BEGIN

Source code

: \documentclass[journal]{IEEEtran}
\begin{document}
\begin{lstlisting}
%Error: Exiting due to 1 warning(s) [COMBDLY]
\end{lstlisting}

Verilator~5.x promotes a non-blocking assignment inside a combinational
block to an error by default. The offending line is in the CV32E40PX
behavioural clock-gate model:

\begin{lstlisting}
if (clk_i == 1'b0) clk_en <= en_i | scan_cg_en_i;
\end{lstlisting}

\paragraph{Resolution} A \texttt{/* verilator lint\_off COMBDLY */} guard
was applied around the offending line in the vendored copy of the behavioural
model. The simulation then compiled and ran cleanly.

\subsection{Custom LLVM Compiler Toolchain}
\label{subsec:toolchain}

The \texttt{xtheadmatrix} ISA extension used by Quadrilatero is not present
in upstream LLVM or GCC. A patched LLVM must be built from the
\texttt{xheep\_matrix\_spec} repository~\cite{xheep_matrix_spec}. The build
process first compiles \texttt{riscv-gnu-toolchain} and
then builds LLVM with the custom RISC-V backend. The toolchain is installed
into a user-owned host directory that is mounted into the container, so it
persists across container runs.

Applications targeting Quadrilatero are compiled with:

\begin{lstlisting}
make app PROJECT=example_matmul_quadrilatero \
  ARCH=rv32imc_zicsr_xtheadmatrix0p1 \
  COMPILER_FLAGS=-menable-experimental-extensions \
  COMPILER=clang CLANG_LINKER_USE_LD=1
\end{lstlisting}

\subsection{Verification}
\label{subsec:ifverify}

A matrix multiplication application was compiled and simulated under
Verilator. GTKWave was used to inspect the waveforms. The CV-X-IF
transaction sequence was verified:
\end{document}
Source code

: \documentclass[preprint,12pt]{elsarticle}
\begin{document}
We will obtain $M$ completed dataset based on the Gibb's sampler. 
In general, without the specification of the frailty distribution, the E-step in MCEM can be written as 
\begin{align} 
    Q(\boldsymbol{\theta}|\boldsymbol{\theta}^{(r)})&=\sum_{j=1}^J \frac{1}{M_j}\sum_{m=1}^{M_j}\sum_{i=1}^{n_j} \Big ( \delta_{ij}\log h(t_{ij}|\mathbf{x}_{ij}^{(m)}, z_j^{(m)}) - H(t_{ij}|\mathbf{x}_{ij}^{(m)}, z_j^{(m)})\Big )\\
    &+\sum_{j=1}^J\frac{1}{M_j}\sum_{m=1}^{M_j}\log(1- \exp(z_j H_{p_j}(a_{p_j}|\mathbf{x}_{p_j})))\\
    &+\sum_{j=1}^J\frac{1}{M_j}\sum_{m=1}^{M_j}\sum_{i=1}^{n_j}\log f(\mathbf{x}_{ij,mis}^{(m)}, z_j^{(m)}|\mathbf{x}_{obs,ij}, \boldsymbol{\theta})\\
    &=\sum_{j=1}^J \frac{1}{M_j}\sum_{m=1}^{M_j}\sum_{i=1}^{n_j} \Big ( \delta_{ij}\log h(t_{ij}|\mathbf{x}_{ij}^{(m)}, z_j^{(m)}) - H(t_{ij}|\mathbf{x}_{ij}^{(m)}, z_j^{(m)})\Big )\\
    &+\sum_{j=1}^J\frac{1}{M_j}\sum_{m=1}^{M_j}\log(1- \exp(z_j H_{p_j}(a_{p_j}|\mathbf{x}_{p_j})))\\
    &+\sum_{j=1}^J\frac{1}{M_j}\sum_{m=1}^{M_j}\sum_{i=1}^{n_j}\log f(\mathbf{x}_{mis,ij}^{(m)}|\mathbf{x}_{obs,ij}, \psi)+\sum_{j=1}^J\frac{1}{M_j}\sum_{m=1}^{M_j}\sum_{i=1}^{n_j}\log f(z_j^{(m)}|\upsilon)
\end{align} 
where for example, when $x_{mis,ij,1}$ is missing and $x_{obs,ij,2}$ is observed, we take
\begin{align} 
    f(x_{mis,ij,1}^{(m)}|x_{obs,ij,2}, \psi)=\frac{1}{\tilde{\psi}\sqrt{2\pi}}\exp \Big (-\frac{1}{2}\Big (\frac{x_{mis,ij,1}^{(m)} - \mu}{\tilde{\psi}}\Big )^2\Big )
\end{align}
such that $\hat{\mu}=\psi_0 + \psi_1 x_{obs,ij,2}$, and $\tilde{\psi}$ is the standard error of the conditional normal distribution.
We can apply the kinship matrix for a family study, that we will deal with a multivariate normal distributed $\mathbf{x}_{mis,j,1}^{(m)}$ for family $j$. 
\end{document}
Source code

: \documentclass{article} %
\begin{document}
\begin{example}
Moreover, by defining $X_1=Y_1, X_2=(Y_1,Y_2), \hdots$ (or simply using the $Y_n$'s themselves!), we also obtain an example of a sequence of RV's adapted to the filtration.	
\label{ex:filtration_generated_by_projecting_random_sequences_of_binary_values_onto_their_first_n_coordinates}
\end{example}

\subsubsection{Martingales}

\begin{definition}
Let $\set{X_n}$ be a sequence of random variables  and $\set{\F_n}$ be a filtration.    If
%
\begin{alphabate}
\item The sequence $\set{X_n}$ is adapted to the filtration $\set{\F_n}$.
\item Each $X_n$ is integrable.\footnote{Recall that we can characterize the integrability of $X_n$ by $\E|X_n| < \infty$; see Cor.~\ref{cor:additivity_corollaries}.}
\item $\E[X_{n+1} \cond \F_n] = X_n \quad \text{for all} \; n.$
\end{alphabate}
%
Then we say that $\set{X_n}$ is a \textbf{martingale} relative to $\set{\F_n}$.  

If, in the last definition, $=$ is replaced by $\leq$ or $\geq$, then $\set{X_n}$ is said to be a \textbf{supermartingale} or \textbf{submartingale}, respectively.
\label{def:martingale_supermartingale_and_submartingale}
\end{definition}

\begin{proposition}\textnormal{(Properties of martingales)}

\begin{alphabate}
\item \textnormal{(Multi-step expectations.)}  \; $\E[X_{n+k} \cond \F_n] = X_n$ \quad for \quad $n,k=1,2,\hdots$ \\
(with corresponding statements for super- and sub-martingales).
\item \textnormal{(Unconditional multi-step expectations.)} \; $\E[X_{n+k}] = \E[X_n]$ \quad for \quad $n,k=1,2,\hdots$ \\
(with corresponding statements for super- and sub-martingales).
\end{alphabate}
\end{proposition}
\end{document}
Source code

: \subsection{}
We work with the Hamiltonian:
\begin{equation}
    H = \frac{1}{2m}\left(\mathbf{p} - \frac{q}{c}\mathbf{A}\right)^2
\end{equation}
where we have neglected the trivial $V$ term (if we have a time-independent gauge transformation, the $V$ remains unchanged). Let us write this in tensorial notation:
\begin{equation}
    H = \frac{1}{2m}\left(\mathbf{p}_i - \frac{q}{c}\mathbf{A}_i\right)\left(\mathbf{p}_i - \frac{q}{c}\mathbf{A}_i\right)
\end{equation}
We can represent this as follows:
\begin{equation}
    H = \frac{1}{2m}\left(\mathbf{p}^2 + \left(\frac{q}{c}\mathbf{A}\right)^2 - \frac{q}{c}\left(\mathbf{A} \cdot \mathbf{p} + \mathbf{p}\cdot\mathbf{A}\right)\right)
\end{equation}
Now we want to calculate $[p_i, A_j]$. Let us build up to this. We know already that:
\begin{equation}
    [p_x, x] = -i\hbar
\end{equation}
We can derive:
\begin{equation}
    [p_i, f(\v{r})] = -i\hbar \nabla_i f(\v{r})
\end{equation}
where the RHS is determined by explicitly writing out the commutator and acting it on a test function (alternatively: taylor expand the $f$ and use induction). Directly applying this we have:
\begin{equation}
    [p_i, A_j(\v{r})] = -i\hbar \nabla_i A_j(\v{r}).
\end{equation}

END

* WHAT YOU NEED TO DO *
Find every line in the records above that contains the word "behavioural", and copy each one.

* EXERCISE SOLUTION *
behavioural clock-gate model:
was applied around the offending line in the vendored copy of the behavioural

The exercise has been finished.